Problem to work on:
Below are some records. How many of their lines contain the string "ping"? Give the number only.

Source records:
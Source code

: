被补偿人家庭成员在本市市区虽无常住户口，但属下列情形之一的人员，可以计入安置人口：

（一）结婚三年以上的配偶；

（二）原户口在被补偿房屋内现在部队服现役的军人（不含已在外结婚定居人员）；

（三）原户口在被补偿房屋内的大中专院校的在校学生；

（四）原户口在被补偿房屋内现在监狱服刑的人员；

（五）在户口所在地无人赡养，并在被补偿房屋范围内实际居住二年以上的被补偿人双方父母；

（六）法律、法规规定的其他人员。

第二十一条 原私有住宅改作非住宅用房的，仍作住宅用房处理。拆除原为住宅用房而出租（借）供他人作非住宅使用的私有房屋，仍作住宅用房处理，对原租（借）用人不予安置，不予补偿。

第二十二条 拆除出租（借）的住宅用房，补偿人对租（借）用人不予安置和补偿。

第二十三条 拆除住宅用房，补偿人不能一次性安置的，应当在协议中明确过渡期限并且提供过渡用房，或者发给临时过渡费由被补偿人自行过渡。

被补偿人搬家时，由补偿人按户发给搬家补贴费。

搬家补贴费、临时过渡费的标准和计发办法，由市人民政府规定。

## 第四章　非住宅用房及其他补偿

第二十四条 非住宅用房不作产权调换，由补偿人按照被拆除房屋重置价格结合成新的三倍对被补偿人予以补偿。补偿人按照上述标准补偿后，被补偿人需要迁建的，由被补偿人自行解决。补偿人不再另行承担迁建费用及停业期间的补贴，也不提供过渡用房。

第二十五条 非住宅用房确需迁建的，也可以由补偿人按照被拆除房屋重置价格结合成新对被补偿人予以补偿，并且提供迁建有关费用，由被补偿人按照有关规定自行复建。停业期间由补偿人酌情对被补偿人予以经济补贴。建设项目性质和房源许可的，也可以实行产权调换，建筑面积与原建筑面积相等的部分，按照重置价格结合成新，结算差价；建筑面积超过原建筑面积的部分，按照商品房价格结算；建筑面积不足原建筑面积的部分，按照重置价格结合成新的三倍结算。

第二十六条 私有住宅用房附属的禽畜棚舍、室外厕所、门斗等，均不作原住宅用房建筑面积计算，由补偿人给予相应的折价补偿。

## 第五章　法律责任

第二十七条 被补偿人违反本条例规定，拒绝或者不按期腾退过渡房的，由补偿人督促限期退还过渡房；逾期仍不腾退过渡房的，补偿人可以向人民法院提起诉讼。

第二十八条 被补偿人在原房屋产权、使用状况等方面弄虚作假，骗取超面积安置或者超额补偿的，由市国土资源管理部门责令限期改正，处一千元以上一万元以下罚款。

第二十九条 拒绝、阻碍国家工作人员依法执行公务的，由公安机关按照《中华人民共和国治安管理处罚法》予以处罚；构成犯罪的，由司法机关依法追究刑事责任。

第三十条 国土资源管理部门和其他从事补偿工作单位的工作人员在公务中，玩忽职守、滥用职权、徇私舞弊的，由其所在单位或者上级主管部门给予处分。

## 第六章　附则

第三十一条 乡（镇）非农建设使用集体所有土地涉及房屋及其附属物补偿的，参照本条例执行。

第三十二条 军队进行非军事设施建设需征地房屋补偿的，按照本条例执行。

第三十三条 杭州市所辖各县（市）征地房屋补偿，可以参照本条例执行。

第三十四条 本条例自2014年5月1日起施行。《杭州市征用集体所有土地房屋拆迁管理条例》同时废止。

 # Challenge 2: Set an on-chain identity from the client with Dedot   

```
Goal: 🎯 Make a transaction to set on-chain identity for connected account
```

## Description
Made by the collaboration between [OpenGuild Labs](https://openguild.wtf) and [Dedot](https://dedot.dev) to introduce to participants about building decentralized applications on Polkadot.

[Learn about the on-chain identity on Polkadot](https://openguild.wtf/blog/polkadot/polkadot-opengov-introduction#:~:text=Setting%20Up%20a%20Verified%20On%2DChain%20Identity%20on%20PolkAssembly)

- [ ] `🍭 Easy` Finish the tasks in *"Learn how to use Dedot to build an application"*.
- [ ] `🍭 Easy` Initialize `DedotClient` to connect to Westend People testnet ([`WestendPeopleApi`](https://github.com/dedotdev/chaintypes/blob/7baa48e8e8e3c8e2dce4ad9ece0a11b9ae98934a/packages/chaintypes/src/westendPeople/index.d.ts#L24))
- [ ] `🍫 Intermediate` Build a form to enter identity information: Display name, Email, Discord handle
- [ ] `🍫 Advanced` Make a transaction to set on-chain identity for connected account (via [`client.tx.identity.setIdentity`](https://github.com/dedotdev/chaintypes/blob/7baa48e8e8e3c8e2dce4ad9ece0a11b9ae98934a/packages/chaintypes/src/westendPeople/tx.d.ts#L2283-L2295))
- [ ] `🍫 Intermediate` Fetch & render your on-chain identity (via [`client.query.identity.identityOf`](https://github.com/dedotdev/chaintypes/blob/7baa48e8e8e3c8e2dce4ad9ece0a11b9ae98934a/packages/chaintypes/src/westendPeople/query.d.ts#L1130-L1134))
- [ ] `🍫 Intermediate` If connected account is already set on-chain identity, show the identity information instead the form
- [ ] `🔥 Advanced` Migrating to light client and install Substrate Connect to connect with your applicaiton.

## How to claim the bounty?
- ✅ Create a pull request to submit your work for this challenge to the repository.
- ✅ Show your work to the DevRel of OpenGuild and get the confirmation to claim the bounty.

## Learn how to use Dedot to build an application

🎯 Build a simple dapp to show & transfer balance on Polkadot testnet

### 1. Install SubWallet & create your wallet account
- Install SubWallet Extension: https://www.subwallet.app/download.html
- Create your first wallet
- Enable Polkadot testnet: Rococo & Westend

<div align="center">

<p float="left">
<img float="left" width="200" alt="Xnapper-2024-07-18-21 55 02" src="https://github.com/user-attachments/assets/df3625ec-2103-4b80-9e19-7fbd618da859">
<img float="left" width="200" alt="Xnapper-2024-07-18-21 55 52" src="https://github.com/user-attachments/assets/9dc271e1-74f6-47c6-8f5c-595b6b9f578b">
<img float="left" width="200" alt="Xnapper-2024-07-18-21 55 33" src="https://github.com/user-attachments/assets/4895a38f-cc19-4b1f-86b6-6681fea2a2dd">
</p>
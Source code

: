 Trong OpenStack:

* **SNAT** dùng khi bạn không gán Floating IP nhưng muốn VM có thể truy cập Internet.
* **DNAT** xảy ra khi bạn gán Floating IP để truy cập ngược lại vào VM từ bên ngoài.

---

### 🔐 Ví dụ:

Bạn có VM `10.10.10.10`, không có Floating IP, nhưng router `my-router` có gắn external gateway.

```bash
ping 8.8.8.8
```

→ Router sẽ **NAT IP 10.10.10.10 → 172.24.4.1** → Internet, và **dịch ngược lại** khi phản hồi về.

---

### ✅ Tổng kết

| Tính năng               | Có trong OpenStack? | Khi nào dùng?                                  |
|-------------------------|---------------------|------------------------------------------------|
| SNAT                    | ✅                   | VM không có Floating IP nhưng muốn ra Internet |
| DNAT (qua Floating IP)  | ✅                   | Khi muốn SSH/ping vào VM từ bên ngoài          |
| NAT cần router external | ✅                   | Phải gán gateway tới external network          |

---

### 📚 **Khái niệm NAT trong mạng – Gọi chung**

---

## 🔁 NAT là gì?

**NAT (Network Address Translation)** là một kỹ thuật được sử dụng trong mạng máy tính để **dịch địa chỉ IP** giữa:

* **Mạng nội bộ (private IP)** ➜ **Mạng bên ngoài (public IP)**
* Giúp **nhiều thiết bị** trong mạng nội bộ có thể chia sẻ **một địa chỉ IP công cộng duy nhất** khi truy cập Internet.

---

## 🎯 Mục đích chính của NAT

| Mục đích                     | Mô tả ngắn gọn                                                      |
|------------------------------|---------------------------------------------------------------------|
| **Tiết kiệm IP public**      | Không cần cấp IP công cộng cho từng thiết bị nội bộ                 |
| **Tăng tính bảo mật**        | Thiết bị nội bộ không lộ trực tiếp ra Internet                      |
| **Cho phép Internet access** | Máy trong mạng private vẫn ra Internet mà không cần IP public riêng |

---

Result of this task:
2